EPA is requesting comment on the use of the EPACML model to determine the proposed delisting levels for Tyco's petitioned waste, as well as other methods that will be described below.

Tyco submitted to the EPA analytical data on nine samples of its F006 waste collected during a six-month period.

After reviewing the analytical data and information on processes and raw materials that Tyco submitted in the delisting petition, EPA developed a list of constituents of concern and calculated delisting levels for them, using MCLs and EPACML DAFs, as described above.

EPA requests comment on whether the following method of setting delisting levels for the constituents of concern would be more appropriate than the EPACML method:

Delisting levels would be either the Universal Treatment Standards (UTS) levels of the Land Disposal Restrictions (LDR) regulations in 40 CFR part 268 or the generic exclusion levels for residues from treatment of F006 by High Temperature Metal Recovery (HTMR), in 40 CFR 261.3(c)(2)(ii)(C)(1). For each constituent of concern, the delisting level would be the lower of those two sets of values. If the HTMR level is lower than the UTS level, the delisting level would be the HTMR level; if the UTS level is lower than the HTMR level, the UTS level would be chosen as the delisting level.

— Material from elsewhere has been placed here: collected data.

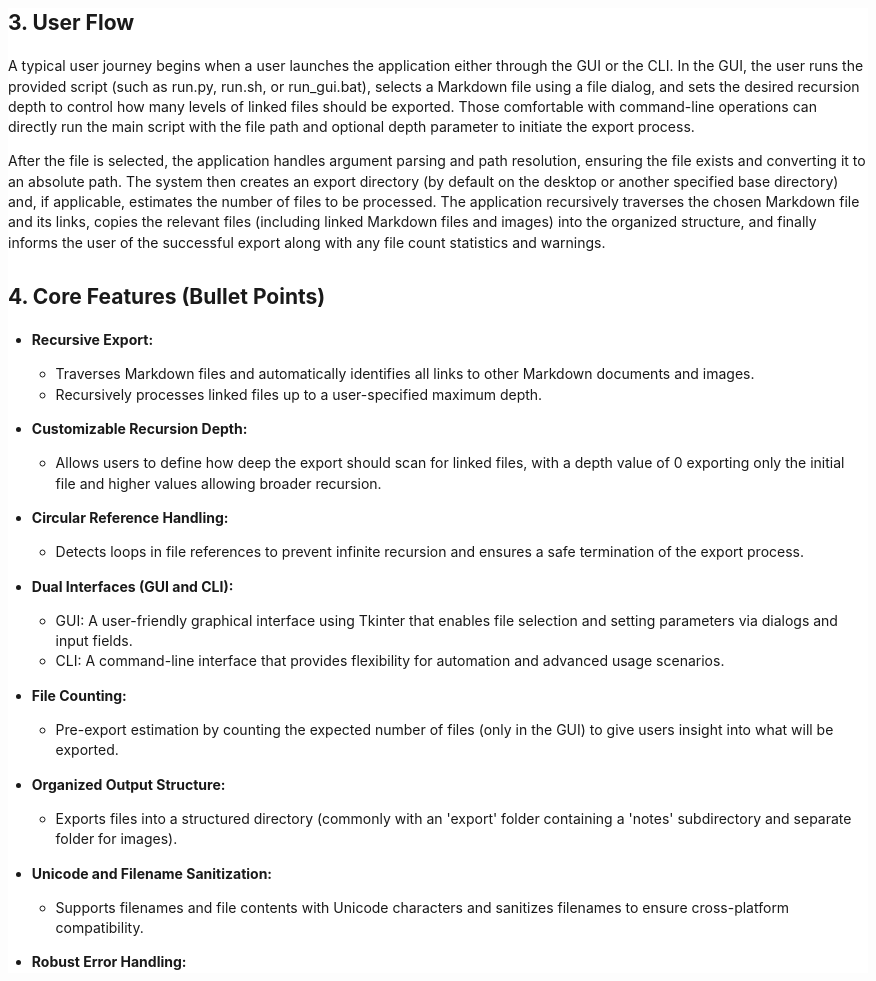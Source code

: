 ## 3. User Flow

A typical user journey begins when a user launches the application either through the GUI or the CLI. In the GUI, the user runs the provided script (such as run.py, run.sh, or run_gui.bat), selects a Markdown file using a file dialog, and sets the desired recursion depth to control how many levels of linked files should be exported. Those comfortable with command-line operations can directly run the main script with the file path and optional depth parameter to initiate the export process.

After the file is selected, the application handles argument parsing and path resolution, ensuring the file exists and converting it to an absolute path. The system then creates an export directory (by default on the desktop or another specified base directory) and, if applicable, estimates the number of files to be processed. The application recursively traverses the chosen Markdown file and its links, copies the relevant files (including linked Markdown files and images) into the organized structure, and finally informs the user of the successful export along with any file count statistics and warnings.

## 4. Core Features (Bullet Points)

*   **Recursive Export:**

    *   Traverses Markdown files and automatically identifies all links to other Markdown documents and images.
    *   Recursively processes linked files up to a user-specified maximum depth.

*   **Customizable Recursion Depth:**

    *   Allows users to define how deep the export should scan for linked files, with a depth value of 0 exporting only the initial file and higher values allowing broader recursion.

*   **Circular Reference Handling:**

    *   Detects loops in file references to prevent infinite recursion and ensures a safe termination of the export process.

*   **Dual Interfaces (GUI and CLI):**

    *   GUI: A user-friendly graphical interface using Tkinter that enables file selection and setting parameters via dialogs and input fields.
    *   CLI: A command-line interface that provides flexibility for automation and advanced usage scenarios.

*   **File Counting:**

    *   Pre-export estimation by counting the expected number of files (only in the GUI) to give users insight into what will be exported.

*   **Organized Output Structure:**

    *   Exports files into a structured directory (commonly with an 'export' folder containing a 'notes' subdirectory and separate folder for images).

*   **Unicode and Filename Sanitization:**

    *   Supports filenames and file contents with Unicode characters and sanitizes filenames to ensure cross-platform compatibility.

*   **Robust Error Handling:**
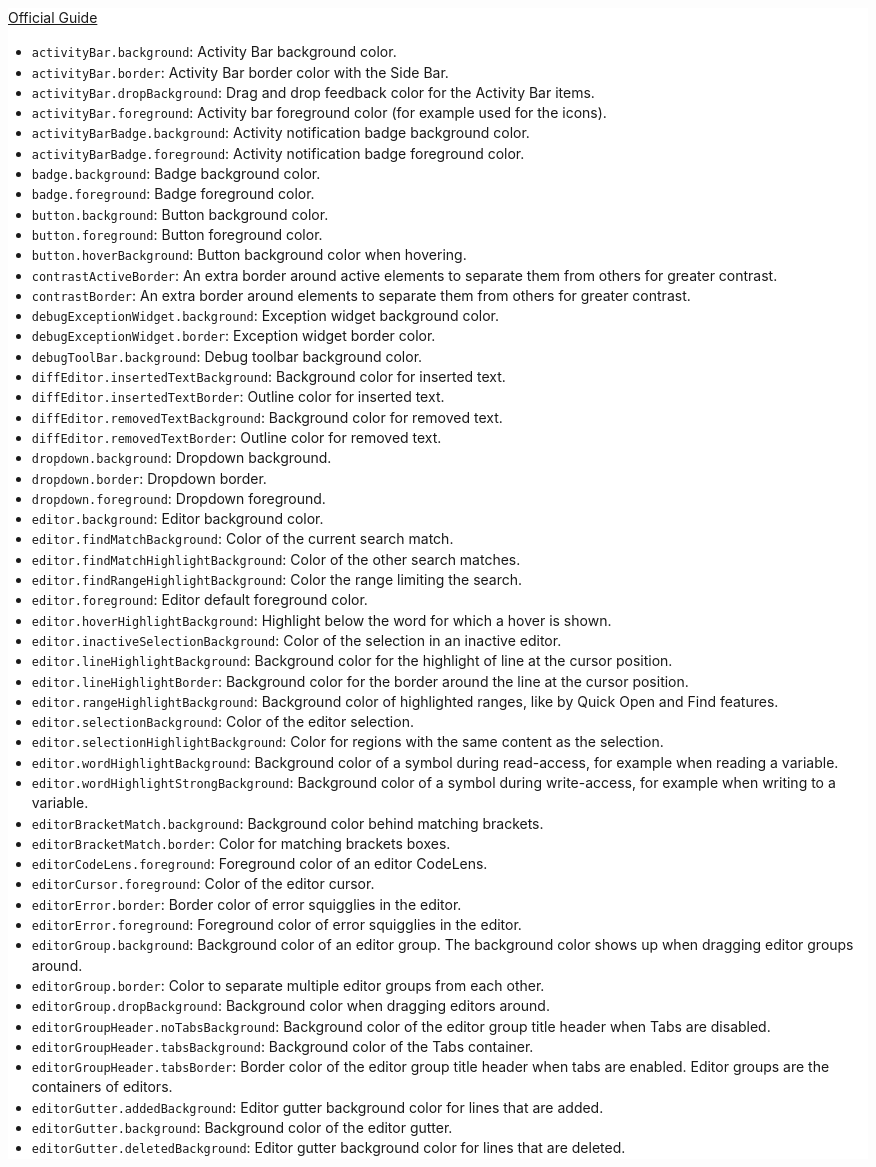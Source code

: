 [Official Guide](https://code.visualstudio.com/docs/getstarted/theme-color-reference)

* `activityBar.background`: Activity Bar background color.
* `activityBar.border`: Activity Bar border color with the Side Bar.
* `activityBar.dropBackground`: Drag and drop feedback color for the Activity Bar items.
* `activityBar.foreground`: Activity bar foreground color (for example used for the icons).
* `activityBarBadge.background`: Activity notification badge background color.
* `activityBarBadge.foreground`: Activity notification badge foreground color.
* `badge.background`: Badge background color.
* `badge.foreground`: Badge foreground color.
* `button.background`: Button background color.
* `button.foreground`: Button foreground color.
* `button.hoverBackground`: Button background color when hovering.
* `contrastActiveBorder`: An extra border around active elements to separate them from others for greater contrast.
* `contrastBorder`: An extra border around elements to separate them from others for greater contrast.
* `debugExceptionWidget.background`: Exception widget background color.
* `debugExceptionWidget.border`: Exception widget border color.
* `debugToolBar.background`: Debug toolbar background color.
* `diffEditor.insertedTextBackground`: Background color for inserted text.
* `diffEditor.insertedTextBorder`: Outline color for inserted text.
* `diffEditor.removedTextBackground`: Background color for removed text.
* `diffEditor.removedTextBorder`: Outline color for removed text.
* `dropdown.background`: Dropdown background.
* `dropdown.border`: Dropdown border.
* `dropdown.foreground`: Dropdown foreground.
* `editor.background`: Editor background color.
* `editor.findMatchBackground`: Color of the current search match.
* `editor.findMatchHighlightBackground`: Color of the other search matches.
* `editor.findRangeHighlightBackground`: Color the range limiting the search.
* `editor.foreground`: Editor default foreground color.
* `editor.hoverHighlightBackground`: Highlight below the word for which a hover is shown.
* `editor.inactiveSelectionBackground`: Color of the selection in an inactive editor.
* `editor.lineHighlightBackground`: Background color for the highlight of line at the cursor position.
* `editor.lineHighlightBorder`: Background color for the border around the line at the cursor position.
* `editor.rangeHighlightBackground`: Background color of highlighted ranges, like by Quick Open and Find features.
* `editor.selectionBackground`: Color of the editor selection.
* `editor.selectionHighlightBackground`: Color for regions with the same content as the selection.
* `editor.wordHighlightBackground`: Background color of a symbol during read-access, for example when reading a variable.
* `editor.wordHighlightStrongBackground`: Background color of a symbol during write-access, for example when writing to a variable.
* `editorBracketMatch.background`: Background color behind matching brackets.
* `editorBracketMatch.border`: Color for matching brackets boxes.
* `editorCodeLens.foreground`: Foreground color of an editor CodeLens.
* `editorCursor.foreground`: Color of the editor cursor.
* `editorError.border`: Border color of error squigglies in the editor.
* `editorError.foreground`: Foreground color of error squigglies in the editor.
* `editorGroup.background`: Background color of an editor group. The background color shows up when dragging editor groups around.
* `editorGroup.border`: Color to separate multiple editor groups from each other.
* `editorGroup.dropBackground`: Background color when dragging editors around.
* `editorGroupHeader.noTabsBackground`: Background color of the editor group title header when Tabs are disabled.
* `editorGroupHeader.tabsBackground`: Background color of the Tabs container.
* `editorGroupHeader.tabsBorder`: Border color of the editor group title header when tabs are enabled. Editor groups are the containers of editors.
* `editorGutter.addedBackground`: Editor gutter background color for lines that are added.
* `editorGutter.background`: Background color of the editor gutter.
* `editorGutter.deletedBackground`: Editor gutter background color for lines that are deleted.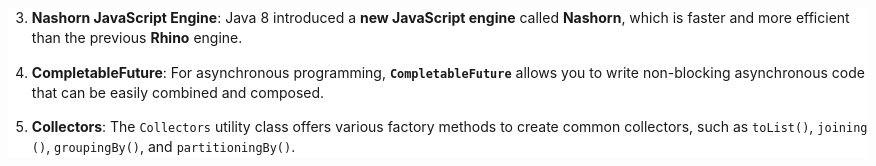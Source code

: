 3. **Nashorn JavaScript Engine**: Java 8 introduced a **new JavaScript engine** called **Nashorn**, which is faster and more efficient than the previous **Rhino** engine.

4. **CompletableFuture**: For asynchronous programming, **`CompletableFuture`** allows you to write non-blocking asynchronous code that can be easily combined and composed.

5. **Collectors**: The `Collectors` utility class offers various factory methods to create common collectors, such as `toList()`, `joining()`, `groupingBy()`, and `partitioningBy()`.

EPA also requests comment on three additional methods of evaluating Tyco's delisting petition and determining delisting levels: (1) Use of the Multiple Extraction Procedure (MEP), SW-846 Method 1320,[1] to evaluate the long-term resistance of the waste to leaching in a landfill; (2) setting limits on total concentrations of constituents in the waste, based on calculations of constituent release from waste in a landfill to surface water and air, and release during waste transport; and (3) setting delisting levels for waste that will be sent to a smelter for metal recovery, where the levels would be calculated in accordance with EPA's Human Health Risk Assessment Procedure (HHRAP) for combustion risk assessment or the delisting levels would be the same as for land disposal, with the additional requirement that the smelting facility be in compliance with a permit issued under the authority of the Clean Air Act .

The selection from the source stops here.